Children's Book Illustration--Notes

"Children live in a highly visual world. They are often unable to symbolize from what they hear because even simple words are still abstract to the very young. Children use objects or their visual representations to explore the physical environment and make sense of the world. One of the best ways to extend a young child's visual experience beyond her immediate environment and the flickering images of the small screen is to provide a variety of picture story books for her enjoyment. Such books not only offer multiple perspectives on the world but they also give the child advantages of exercising some selectivity among them and of holding the image still long enough to absorb, enjoy, or just wonder over it."

. . .

"As a child engages herself with a book and moves through and with it at her own pace, she can recognize something of herself in those pages, be in a position of power over this activity in her world and, at the same time, reach out to consider another's interpretation or world view. In these ways, she moves toward identity, control, and connection in her world and with the world of others."

. . .

"Picture books are those in which illustrations stand alone, without words, or are at least the primary means of conveying content in the work. William Anderson and Patrick Groff refer to such works as 'nonliterary' extensions of television that act to limit a child's interest in linguistic forms. [William Anderson and Patrick Groff. A New Look at Children's Literature. (Belmont, CA: Wadsworth, 1972, p.153.)] It is equally possible, however, that these books may introduce a child to the world of print and the idea of sequential ordering of images and ideas within the context of the printed page. Through picture books, also, a child may learn to value the intimacy of the personal experience with books that allows her to return at any time she chooses and enjoy them at her own pace. [Patricia Jean Cianciola. "Use Wordless Picture Books to Teach Reading, Visual Literacy and to Study Literature. Top of the News. 29, 3 (April 1973): 226-34.]"

. . .

"Picture story books may be thought of as 'twice-told tales' in that the stories they contain are communicated through both words and pictures and can be comprehended in either their visual or their verbal forms. The young child can 'read' the illustrations and understand the story either on her own or as an adult reads the words aloud. The illustrations in a picture story books are an integral part of the action of the story, a form of pictorial literature that complements, but is not totally limited by, the narrative elements of the language of story. In these books, illustrations are intended not to stand alone as single works of art but to contribute to the sequence and mood that pushes the story ahead and keeps the reader moving with it. There are, however, some picture story books in which the story is not told separately in language and in picture but in the interaction between the two on the page. Nothing Ever Happens on My Block makes sense as story only in the contrast between the words and the illustrations. Conrad's Castle might be understood pictorially, but the words, almost nonsensical on their own, add to the understanding and the interpretation of the pictorial narrative."

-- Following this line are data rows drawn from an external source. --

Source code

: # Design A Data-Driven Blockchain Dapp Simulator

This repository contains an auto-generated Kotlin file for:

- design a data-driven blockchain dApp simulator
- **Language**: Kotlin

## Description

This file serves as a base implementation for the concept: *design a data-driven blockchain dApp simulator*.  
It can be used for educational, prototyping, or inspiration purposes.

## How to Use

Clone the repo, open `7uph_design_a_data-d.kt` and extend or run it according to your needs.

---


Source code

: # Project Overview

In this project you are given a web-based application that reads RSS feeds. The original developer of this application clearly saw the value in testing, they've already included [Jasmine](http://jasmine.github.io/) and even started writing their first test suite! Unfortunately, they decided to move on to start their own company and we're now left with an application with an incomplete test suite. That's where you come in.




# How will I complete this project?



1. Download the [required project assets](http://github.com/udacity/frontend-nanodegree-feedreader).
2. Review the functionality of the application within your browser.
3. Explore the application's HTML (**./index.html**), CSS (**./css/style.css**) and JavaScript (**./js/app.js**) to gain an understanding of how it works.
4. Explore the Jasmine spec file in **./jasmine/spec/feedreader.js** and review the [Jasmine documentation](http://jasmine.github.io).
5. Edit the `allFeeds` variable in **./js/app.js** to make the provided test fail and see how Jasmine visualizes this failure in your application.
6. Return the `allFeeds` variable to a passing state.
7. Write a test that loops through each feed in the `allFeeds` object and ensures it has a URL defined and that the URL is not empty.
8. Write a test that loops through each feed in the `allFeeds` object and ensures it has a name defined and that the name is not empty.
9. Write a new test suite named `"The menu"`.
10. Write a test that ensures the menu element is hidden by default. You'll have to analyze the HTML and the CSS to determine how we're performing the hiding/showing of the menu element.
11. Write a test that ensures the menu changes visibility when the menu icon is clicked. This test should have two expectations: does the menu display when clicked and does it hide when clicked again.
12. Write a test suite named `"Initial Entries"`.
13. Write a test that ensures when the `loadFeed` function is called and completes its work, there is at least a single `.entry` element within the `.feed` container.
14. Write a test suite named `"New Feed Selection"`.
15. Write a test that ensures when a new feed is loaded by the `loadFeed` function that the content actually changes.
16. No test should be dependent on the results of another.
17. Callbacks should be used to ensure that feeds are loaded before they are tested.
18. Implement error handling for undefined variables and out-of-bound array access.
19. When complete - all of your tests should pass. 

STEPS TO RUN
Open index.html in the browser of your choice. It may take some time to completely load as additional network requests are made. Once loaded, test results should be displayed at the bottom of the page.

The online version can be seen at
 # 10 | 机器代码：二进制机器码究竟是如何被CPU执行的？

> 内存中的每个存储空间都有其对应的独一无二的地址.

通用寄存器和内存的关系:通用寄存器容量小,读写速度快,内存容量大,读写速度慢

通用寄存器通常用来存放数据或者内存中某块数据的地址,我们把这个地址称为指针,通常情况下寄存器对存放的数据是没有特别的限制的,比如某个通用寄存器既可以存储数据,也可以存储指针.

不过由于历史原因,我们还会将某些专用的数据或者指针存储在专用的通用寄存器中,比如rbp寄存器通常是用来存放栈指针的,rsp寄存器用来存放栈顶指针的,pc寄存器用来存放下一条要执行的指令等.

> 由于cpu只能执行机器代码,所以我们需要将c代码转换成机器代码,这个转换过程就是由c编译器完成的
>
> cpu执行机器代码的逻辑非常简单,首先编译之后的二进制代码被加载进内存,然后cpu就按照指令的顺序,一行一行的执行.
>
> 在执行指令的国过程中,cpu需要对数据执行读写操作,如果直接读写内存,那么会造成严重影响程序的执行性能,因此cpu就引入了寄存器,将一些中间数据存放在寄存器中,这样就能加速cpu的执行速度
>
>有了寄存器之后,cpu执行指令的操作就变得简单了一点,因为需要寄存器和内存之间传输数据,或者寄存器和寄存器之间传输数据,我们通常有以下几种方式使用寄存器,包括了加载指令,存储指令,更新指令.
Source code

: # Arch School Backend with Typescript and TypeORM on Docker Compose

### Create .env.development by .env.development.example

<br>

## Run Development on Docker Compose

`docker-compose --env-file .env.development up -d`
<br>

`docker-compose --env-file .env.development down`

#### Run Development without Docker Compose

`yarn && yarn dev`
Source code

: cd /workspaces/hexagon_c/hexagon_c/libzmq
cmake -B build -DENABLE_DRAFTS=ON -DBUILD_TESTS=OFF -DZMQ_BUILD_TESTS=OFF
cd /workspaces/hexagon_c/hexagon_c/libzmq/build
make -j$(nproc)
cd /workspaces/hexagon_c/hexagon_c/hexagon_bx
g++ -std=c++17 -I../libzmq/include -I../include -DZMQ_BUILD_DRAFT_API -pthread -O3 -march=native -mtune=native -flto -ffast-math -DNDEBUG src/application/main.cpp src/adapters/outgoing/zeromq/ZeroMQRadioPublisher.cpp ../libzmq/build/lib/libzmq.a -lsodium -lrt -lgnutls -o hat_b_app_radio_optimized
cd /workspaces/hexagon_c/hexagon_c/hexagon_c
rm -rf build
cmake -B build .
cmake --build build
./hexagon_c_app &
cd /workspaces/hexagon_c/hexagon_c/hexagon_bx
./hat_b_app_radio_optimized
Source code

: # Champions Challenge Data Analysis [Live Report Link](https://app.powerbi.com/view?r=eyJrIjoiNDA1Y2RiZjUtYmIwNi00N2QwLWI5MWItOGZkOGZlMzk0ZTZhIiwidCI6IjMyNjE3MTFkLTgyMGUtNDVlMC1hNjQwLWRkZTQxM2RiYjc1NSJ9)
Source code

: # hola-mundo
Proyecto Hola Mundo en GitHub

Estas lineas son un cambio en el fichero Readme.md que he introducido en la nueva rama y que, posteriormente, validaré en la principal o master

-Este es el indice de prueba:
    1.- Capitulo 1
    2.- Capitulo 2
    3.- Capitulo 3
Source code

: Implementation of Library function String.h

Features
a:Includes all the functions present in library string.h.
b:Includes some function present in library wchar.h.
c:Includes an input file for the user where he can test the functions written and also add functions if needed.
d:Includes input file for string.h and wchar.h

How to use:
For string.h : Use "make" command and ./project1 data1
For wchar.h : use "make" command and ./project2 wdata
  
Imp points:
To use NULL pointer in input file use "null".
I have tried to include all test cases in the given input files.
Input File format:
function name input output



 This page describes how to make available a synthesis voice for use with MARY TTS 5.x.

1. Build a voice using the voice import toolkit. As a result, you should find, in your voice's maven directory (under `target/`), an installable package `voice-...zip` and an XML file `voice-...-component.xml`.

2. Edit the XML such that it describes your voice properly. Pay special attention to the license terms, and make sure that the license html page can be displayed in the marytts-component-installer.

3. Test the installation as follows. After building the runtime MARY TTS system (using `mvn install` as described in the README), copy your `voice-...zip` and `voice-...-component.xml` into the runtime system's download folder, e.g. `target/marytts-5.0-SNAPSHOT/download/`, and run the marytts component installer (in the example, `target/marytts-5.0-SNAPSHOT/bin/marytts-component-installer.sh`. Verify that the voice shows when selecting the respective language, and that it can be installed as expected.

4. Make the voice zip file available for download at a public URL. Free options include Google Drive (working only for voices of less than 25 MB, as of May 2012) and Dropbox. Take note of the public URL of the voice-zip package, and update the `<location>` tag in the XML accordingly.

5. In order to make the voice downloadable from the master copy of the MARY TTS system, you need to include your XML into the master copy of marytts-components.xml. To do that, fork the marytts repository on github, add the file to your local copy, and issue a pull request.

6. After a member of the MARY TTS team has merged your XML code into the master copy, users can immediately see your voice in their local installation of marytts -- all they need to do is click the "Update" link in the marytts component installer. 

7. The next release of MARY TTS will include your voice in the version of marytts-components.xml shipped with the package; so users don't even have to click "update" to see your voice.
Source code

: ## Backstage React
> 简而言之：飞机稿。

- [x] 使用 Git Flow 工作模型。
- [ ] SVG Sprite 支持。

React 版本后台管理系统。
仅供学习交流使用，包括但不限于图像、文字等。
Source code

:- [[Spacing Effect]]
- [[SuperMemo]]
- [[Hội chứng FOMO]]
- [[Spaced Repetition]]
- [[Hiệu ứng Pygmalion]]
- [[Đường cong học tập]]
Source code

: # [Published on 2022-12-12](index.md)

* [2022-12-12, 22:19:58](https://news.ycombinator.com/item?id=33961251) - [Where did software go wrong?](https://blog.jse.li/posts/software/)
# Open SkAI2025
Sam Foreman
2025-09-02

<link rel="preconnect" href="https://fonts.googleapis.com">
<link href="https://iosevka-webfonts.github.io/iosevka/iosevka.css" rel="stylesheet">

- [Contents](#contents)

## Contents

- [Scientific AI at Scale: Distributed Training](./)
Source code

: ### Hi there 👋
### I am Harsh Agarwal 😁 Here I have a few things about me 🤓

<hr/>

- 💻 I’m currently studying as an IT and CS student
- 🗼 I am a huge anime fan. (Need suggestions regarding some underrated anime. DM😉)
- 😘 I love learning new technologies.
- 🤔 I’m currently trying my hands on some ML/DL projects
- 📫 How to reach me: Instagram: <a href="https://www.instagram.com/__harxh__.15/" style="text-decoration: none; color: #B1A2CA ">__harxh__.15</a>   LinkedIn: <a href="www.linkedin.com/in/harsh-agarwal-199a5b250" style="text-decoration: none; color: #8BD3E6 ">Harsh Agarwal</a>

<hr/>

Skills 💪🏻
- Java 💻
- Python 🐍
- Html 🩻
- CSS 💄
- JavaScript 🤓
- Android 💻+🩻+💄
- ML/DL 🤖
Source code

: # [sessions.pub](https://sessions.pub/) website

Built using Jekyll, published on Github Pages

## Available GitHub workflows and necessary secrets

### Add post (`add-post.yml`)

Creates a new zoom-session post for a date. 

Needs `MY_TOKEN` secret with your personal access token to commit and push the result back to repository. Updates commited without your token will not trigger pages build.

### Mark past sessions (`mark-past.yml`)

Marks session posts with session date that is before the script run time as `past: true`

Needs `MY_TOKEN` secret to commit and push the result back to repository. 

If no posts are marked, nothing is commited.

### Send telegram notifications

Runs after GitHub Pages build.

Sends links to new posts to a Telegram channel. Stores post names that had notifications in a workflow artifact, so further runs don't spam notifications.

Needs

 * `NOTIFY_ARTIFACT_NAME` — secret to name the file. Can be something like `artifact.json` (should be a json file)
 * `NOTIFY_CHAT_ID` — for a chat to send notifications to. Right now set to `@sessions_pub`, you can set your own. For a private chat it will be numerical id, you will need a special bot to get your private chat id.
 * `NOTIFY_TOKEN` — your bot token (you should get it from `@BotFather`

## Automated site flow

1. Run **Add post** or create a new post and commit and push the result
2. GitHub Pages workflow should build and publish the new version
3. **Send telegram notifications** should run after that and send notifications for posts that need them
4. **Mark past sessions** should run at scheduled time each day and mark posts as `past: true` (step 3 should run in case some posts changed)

from Kay E. Vandergrift. Child and Story: The Literary Connection. New York: Neal-Schuman, 1980, pp. 64, 65, 68.


"If painting is the looking-glass of nations and periods, pictured-books may be called the hand-glass which still more intimately reflects the life of different centuries and peoples, in all their minute and homely detail and quaint domesticity, as well as their playful fancies, their dreams, and aspirations."

from Walter Crane. Of the Decorative Illustration of Books Old and New. London: Bell & Hyman, 1979, pp. 14, 16.[originally published in 1896]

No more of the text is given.